Author: mattchung

  • Lamport’s Clocks (notes)

    Lamport’s Clocks (notes)

    [ez-toc]

    Introduction

    Summary

    Now that we talked about happened before events, we can talk about lamport clocks

    Lamport’s Logical Clock

    Summary

    A logical clock that each process has and that clock monotonically increases as events unfold. For example, if event A happens before event B, then the event A’s clock (or counter value) must be less than that of B’s clock (or counter). The same applies between “happened before” events. To achieve this, a process will increase its own clock monotonically by setting the counter to the maximum of “receipt of the other process’s clock or its own local counter”. But what happens with concurrent events? Will hopefully learn soon

    Events Quiz

    Summary

    C(a) < C(b) means one of two things. A happened before B in the same process. Or B is the recipient and chose the max between its local clock.

    Logical Clock Conditions

    Lamport’s logical clock conditions

    Summary

    Key Words: partial order, converse of condition

    Lamport clocks give us a partial order of all the events in the distributed system. Key idea: Converse of condition 1 is not true. That is, just because timestamp of x is less than timestamp of y does not necessarily mean that x happened before y. Also, is partial order sufficient for us distributed system designers?

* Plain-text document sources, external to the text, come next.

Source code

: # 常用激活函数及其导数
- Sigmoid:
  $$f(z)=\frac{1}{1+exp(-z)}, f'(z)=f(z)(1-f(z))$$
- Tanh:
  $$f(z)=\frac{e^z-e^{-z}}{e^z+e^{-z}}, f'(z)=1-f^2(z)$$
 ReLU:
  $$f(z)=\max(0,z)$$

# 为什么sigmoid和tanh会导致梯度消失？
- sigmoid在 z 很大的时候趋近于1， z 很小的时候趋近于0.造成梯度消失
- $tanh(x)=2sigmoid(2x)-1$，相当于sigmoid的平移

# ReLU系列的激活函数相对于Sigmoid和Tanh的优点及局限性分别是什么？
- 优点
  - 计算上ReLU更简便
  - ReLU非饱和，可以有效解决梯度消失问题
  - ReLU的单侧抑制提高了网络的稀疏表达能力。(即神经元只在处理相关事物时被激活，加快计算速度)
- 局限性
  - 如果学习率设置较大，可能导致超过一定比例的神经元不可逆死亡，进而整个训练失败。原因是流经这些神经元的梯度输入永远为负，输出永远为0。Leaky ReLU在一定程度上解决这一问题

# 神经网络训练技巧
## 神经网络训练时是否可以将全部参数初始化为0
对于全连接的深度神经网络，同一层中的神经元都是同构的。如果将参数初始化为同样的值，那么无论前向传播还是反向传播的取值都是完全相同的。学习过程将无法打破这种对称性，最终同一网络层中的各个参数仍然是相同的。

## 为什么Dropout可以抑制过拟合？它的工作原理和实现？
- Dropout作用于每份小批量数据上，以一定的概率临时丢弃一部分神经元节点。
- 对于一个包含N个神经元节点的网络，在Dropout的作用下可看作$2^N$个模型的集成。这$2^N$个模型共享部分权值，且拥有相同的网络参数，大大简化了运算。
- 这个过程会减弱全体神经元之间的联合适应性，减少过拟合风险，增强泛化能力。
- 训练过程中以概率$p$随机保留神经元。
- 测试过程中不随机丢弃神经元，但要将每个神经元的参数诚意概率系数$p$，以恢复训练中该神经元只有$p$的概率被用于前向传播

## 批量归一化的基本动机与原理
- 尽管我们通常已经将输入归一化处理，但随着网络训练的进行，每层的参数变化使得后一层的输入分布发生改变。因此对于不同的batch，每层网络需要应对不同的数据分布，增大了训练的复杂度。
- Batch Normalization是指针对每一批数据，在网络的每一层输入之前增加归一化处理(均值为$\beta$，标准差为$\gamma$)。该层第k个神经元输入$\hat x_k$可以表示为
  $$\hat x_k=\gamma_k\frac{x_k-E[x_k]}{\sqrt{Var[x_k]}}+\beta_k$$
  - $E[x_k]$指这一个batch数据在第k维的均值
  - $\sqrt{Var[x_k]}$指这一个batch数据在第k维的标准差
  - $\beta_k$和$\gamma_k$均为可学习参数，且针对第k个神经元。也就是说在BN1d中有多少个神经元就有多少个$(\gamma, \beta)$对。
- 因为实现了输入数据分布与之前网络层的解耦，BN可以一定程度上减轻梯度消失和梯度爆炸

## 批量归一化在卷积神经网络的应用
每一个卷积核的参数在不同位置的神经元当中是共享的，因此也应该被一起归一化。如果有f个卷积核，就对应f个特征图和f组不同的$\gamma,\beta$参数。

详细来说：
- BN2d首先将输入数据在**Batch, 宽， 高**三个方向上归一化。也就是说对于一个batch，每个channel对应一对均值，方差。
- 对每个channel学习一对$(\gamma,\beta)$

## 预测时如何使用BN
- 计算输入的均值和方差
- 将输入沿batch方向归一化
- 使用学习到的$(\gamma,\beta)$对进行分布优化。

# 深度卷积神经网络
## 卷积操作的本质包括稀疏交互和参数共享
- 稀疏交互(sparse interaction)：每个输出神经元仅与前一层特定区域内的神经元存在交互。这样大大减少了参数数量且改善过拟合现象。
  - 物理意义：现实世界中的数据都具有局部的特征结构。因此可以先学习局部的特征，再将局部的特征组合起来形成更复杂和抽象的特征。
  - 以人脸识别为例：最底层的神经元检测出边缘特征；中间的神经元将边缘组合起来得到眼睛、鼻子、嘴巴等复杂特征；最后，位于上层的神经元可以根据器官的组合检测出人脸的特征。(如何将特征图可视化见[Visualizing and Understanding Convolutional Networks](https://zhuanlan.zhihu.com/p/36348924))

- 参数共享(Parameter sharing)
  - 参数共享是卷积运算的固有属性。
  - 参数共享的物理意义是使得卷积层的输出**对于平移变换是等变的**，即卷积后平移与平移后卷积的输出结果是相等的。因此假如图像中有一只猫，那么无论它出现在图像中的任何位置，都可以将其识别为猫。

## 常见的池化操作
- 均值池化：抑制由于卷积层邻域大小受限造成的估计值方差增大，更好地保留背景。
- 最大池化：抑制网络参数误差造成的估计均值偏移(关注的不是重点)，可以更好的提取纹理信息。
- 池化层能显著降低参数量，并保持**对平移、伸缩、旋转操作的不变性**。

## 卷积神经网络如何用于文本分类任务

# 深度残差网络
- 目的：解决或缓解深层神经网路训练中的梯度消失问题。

    Need For A Total Order

    Need for total order

    Summary

    Imagine a situation in which there’s a shared resource and individual people want access to that resource. They can send each other a text message (or any message) with a timestamp. The sender with the earliest timestamp wins. But what happens if two (or more) timestamps are the same. Then each individual person (or node) must make a local decision (in this case, oldest age of person wins)

    Lamport’s Total Order

    Lamport’s total order

    Summary

    Use timestamps to order events and break the time with some arbitrary function (e.g. oldest age wins).

    Total Order Quiz

    Total order quiz

    Summary

    Identify the concurrency events and then figure out how to order those concurrent events to break the ties

    Distributed Mutual Exclusion Lock Algorithm

    Distributed mutual exclusion lock

    Summary

    Essentially, this algorithm basically requires each process to send their lock requests via messages and these messages need to be confirmed by the other processes. Each request contains a timestamp and each host will make its own local decision, queueing (and sorting) the lock request in their local process and breaking ties by preferring lowest process ID. What’s interesting to me is that this algorithm makes a ton of assumptions like no broken network links or split brain or unidirectional communication: so many failure modes that haven’t been taken into consideration. Wondering if this will be discussed in next video lectures

    Distributed Mutual Exclusion Lock Algorithm (continued)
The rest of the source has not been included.